- _TO DO_: The entries that follow include a run beginning at the line with "Let $x \in m" and ending at the line with "By definition of supremum, $y"; restate that run word for word and leave the rest out.
[GIVEN ENTRIES Boundary: Start]
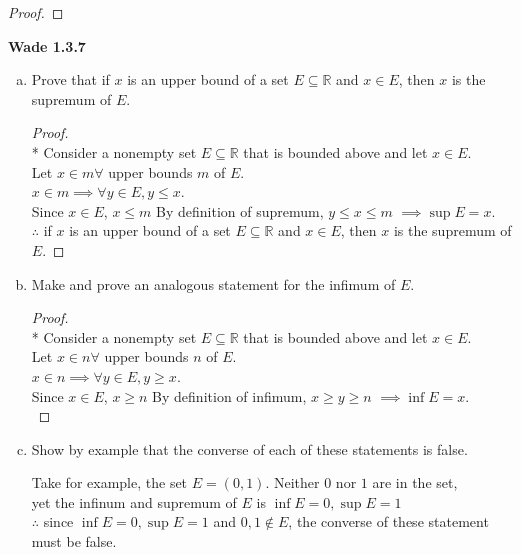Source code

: \documentclass[a4paper]{article}
\newcommand{\real}{\mathbb{R}}
\begin{document}
\begin{flushleft}
\begin{proof}
            \end{proof}

        \textbf{Wade 1.3.7} \\
        \begin{enumerate}[a.]
            \item Prove that if $x$ is an upper bound of a set $E \subseteq \real$ and $x\in E$, then $x$ is  the supremum of $E$.
                \begin{proof}\mbox{}\\*
                    Consider a nonempty set $E\subseteq \real$ that is bounded above and let $x\in E$. \\
                    Let $x \in m \forall$ upper bounds $m$ of $E$. \\
                    $x \in m \implies \forall y\in E, y \leq x$. \\
                    Since $x \in E$, $x \leq m$
                    By definition of supremum, $y \leq x \leq m $ $\implies \sup E = x$. \\
                    $\therefore$ if $x$ is an upper bound of a set $E \subseteq \real$ and $x\in E$, then $x$ is  the supremum of $E$.
                \end{proof}
            \item Make and prove an analogous statement for the infimum of $E$.
                

                \begin{proof}\mbox{}\\*
                    Consider a nonempty set $E\subseteq \real$ that is bounded above and let $x\in E$. \\
                    Let $x \in n \forall$ upper bounds $n$ of $E$. \\
                    $x \in n \implies \forall y\in E, y \geq x$. \\
                    Since $x \in E$, $x \geq n$
                    By definition of infimum, $x \geq y \geq n $ $\implies \inf E = x$. \\
                \end{proof}

            \item Show by example that the converse of each of these statements is false. 
            
            Take for example, the set $E = (0, 1)$. Neither $0$ nor $1$ are in the set, \\
            yet the infinum and supremum of $E$ is $\inf E = 0, \sup E = 1$ \\
            $\therefore$ since $\inf E = 0, \sup E = 1$ and $0,1 \notin E$, the converse of these statement must be false.

        \end{enumerate}
        
    \end{flushleft}
\end{document}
[GIVEN ENTRIES Boundary: End]
- _EXERCISE RESPONSE_:
                    Let $x \in m \forall$ upper bounds $m$ of $E$. \\
                    $x \in m \implies \forall y\in E, y \leq x$. \\
                    Since $x \in E$, $x \leq m$
                    By definition of supremum, $y \leq x \leq m $ $\implies \sup E = x$. \\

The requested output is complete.